(RECORDS SUPPLIED Opens)
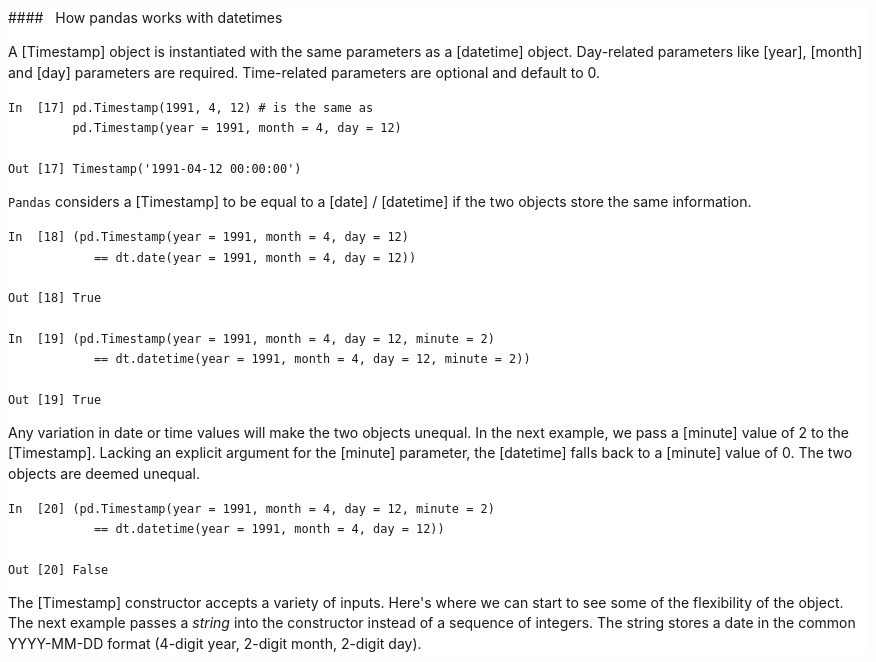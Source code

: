 


####   How pandas works with datetimes

A [Timestamp] object is instantiated with the same parameters as a
[datetime] object. Day-related parameters like [year],
[month] and [day] parameters are required. Time-related
parameters are optional and default to 0.



```
In  [17] pd.Timestamp(1991, 4, 12) # is the same as
         pd.Timestamp(year = 1991, month = 4, day = 12)
 
Out [17] Timestamp('1991-04-12 00:00:00')
```




`Pandas` considers a [Timestamp] to be equal to a
[date] / [datetime] if the two objects store the same
information.



```
In  [18] (pd.Timestamp(year = 1991, month = 4, day = 12)
            == dt.date(year = 1991, month = 4, day = 12))
 
Out [18] True
 
In  [19] (pd.Timestamp(year = 1991, month = 4, day = 12, minute = 2)
            == dt.datetime(year = 1991, month = 4, day = 12, minute = 2))
 
Out [19] True
```




Any variation in date or time values will make the two objects unequal.
In the next example, we pass a [minute] value of 2 to the
[Timestamp]. Lacking an explicit argument for the [minute]
parameter, the [datetime] falls back to a [minute] value of
0. The two objects are deemed unequal.



```
In  [20] (pd.Timestamp(year = 1991, month = 4, day = 12, minute = 2)
            == dt.datetime(year = 1991, month = 4, day = 12))
 
Out [20] False
```




The [Timestamp] constructor accepts a variety of inputs. Here\'s
where we can start to see some of the flexibility of the object. The
next example passes a *string* into the constructor instead of a
sequence of integers. The string stores a date in the common YYYY-MM-DD
format (4-digit year, 2-digit month, 2-digit day).
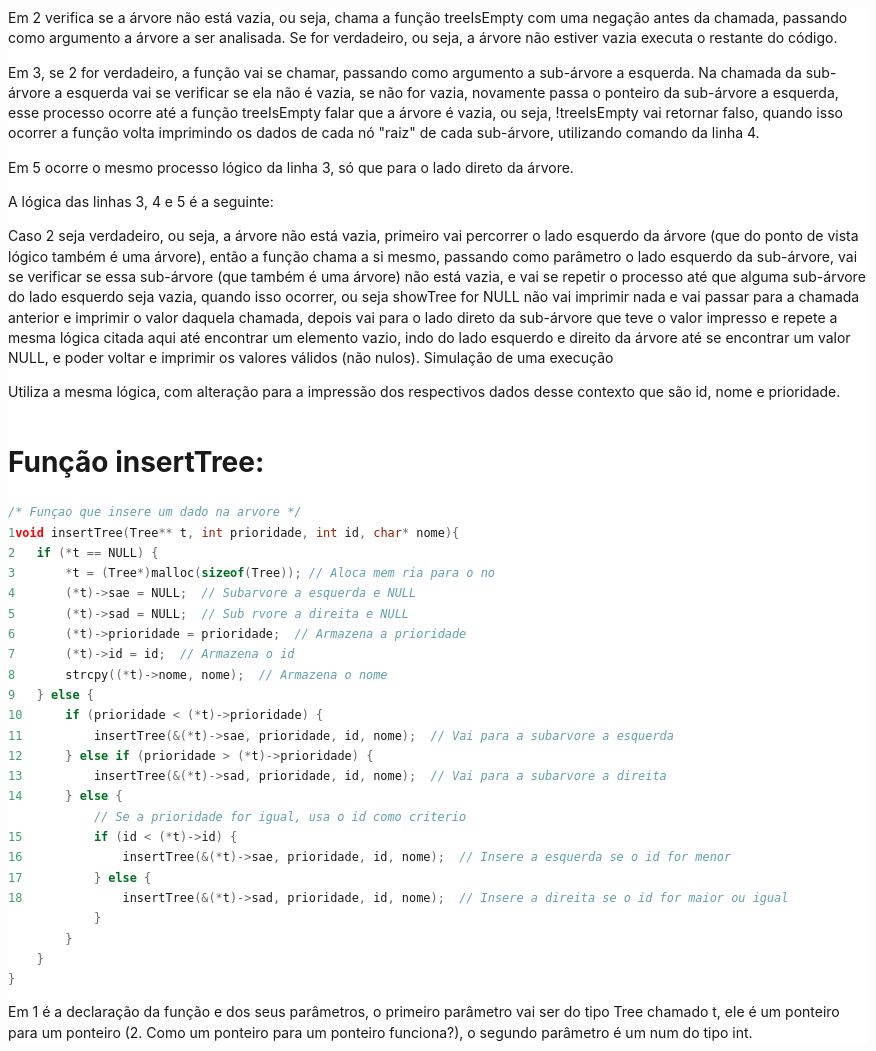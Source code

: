 Em 2 verifica se a árvore não está vazia, ou seja, chama a função treeIsEmpty com uma negação antes da chamada, passando como argumento a árvore a ser analisada. Se for verdadeiro, ou seja, a árvore não estiver vazia executa o restante do código.

Em 3, se 2 for verdadeiro, a função vai se chamar, passando como argumento a sub-árvore a esquerda.
Na chamada da sub-árvore a esquerda vai se verificar se ela não é vazia, se não for vazia, novamente passa o ponteiro da sub-árvore a esquerda, esse processo ocorre até a função treeIsEmpty falar que a árvore é vazia, ou seja, !treeIsEmpty vai retornar falso, quando isso ocorrer a função volta imprimindo os dados de cada nó "raiz" de cada sub-árvore, utilizando comando da linha  4.

Em 5 ocorre o mesmo processo lógico da linha 3, só que para o lado direto da árvore.

A lógica das linhas 3, 4 e 5 é a seguinte:

Caso 2 seja verdadeiro, ou seja, a árvore não está vazia, primeiro vai percorrer o lado esquerdo da árvore (que do ponto de vista lógico também é uma árvore), então a função chama a si mesmo, passando como parâmetro o lado esquerdo da sub-árvore, vai se verificar se essa sub-árvore (que também é uma árvore) não está vazia, e vai se repetir o processo até que alguma sub-árvore do lado esquerdo seja vazia, quando isso ocorrer, ou seja showTree for NULL não vai imprimir nada e vai passar para a chamada anterior e imprimir o valor daquela chamada, depois vai para o lado direto da sub-árvore que teve o valor impresso e repete a mesma lógica citada aqui até encontrar um elemento vazio, indo do lado esquerdo e direito da árvore até se encontrar um valor NULL, e poder voltar e imprimir os valores válidos (não nulos).
Simulação de uma execução

Utiliza a mesma lógica, com alteração para a impressão dos respectivos dados desse contexto que são id, nome e prioridade.

# Função insertTree:
```c
/* Funçao que insere um dado na arvore */
1void insertTree(Tree** t, int prioridade, int id, char* nome){
2   if (*t == NULL) {
3       *t = (Tree*)malloc(sizeof(Tree)); // Aloca mem ria para o no
4       (*t)->sae = NULL;  // Subarvore a esquerda e NULL
5       (*t)->sad = NULL;  // Sub rvore a direita e NULL
6       (*t)->prioridade = prioridade;  // Armazena a prioridade
7       (*t)->id = id;  // Armazena o id
8       strcpy((*t)->nome, nome);  // Armazena o nome
9   } else {
10      if (prioridade < (*t)->prioridade) {
11          insertTree(&(*t)->sae, prioridade, id, nome);  // Vai para a subarvore a esquerda
12      } else if (prioridade > (*t)->prioridade) {
13          insertTree(&(*t)->sad, prioridade, id, nome);  // Vai para a subarvore a direita
14      } else {
            // Se a prioridade for igual, usa o id como criterio
15          if (id < (*t)->id) {
16              insertTree(&(*t)->sae, prioridade, id, nome);  // Insere a esquerda se o id for menor
17          } else {
18              insertTree(&(*t)->sad, prioridade, id, nome);  // Insere a direita se o id for maior ou igual
            }
        }
    }
}
```
Em 1 é a declaração da função e dos seus parâmetros, o primeiro parâmetro vai ser do tipo Tree chamado t, ele é um ponteiro para um ponteiro (2. Como um ponteiro para um ponteiro funciona?), o segundo parâmetro é um num do tipo int.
(RECORDS SUPPLIED Closes)
TASK
Gather all lines from the listing above in which "same" occurs.

RESULT FOR THIS EXERCISE
A [Timestamp] object is instantiated with the same parameters as a
In  [17] pd.Timestamp(1991, 4, 12) # is the same as
[date] / [datetime] if the two objects store the same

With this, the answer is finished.